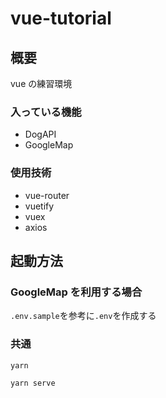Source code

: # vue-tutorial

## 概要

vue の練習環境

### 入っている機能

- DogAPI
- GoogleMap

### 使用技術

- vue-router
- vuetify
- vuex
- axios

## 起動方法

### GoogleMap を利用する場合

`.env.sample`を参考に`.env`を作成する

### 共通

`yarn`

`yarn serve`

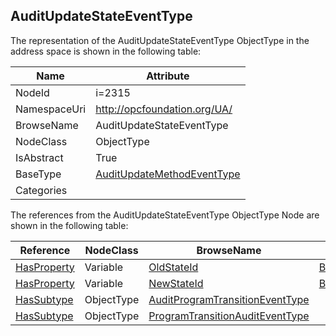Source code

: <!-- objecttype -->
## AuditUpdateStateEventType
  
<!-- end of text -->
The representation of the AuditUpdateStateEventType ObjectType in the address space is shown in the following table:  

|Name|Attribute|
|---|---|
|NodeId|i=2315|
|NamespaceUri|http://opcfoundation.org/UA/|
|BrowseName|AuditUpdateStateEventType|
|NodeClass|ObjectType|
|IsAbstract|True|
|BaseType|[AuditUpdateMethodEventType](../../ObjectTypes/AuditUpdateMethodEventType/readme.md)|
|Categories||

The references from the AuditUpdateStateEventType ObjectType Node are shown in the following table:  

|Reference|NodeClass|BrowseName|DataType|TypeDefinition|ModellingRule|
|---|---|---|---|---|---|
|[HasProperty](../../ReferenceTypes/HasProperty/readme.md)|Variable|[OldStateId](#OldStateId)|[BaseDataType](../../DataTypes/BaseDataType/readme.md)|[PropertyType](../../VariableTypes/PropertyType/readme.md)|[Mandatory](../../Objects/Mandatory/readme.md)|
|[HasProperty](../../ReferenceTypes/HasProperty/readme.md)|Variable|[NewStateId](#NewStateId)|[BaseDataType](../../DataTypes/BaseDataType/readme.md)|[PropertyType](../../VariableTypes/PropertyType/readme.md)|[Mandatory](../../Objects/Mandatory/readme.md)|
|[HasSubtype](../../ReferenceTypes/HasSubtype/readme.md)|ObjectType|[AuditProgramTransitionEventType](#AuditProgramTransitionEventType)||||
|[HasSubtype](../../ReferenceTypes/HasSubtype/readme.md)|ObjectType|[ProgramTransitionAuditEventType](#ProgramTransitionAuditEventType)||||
* * * * * * * * *
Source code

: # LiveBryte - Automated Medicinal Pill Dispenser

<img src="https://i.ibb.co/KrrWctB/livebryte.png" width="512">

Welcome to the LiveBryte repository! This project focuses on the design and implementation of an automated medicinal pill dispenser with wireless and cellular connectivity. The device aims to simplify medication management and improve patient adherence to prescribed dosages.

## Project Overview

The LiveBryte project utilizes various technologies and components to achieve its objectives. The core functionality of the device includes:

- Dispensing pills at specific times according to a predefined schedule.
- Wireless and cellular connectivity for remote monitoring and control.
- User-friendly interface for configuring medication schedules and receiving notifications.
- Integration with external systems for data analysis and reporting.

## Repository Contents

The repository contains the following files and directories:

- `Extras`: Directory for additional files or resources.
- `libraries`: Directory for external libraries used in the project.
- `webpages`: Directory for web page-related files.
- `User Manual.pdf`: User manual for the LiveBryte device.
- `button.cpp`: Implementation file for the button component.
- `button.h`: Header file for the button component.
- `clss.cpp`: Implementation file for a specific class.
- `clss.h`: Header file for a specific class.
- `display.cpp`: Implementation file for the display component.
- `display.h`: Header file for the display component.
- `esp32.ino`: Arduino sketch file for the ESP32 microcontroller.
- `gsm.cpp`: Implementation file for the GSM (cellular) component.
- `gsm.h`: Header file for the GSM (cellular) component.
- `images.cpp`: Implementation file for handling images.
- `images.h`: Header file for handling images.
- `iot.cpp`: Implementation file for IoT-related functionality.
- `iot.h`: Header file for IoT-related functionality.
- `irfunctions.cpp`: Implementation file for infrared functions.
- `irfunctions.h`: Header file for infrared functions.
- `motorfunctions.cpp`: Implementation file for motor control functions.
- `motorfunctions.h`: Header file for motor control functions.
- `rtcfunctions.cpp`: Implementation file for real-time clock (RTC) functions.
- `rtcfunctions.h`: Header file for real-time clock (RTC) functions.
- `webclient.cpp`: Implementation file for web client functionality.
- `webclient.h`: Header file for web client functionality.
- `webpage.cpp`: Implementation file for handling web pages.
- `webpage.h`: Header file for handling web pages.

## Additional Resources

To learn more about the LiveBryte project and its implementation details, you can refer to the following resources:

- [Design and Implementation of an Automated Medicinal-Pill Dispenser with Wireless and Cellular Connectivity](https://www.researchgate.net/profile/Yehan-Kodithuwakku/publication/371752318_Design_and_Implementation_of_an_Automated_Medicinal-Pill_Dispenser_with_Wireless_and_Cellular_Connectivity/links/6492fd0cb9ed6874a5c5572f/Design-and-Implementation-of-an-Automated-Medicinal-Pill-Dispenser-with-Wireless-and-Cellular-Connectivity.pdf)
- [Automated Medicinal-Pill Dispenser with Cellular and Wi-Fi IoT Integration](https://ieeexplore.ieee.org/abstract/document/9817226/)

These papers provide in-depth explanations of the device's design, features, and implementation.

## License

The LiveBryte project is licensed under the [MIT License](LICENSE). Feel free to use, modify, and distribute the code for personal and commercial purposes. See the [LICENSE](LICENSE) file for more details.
* * * * * * * * *
[ACTIVITY] In the data above, find the line that contains "## Additional Resources" and the line that contains "The LiveBryte project is". Repeat exactly those lines and every line between them, and only those.

[RESPONSE TO THE TASK]
## Additional Resources

To learn more about the LiveBryte project and its implementation details, you can refer to the following resources:

- [Design and Implementation of an Automated Medicinal-Pill Dispenser with Wireless and Cellular Connectivity](https://www.researchgate.net/profile/Yehan-Kodithuwakku/publication/371752318_Design_and_Implementation_of_an_Automated_Medicinal-Pill_Dispenser_with_Wireless_and_Cellular_Connectivity/links/6492fd0cb9ed6874a5c5572f/Design-and-Implementation-of-an-Automated-Medicinal-Pill-Dispenser-with-Wireless-and-Cellular-Connectivity.pdf)
- [Automated Medicinal-Pill Dispenser with Cellular and Wi-Fi IoT Integration](https://ieeexplore.ieee.org/abstract/document/9817226/)

These papers provide in-depth explanations of the device's design, features, and implementation.

## License

The LiveBryte project is licensed under the [MIT License](LICENSE). Feel free to use, modify, and distribute the code for personal and commercial purposes. See the [LICENSE](LICENSE) file for more details.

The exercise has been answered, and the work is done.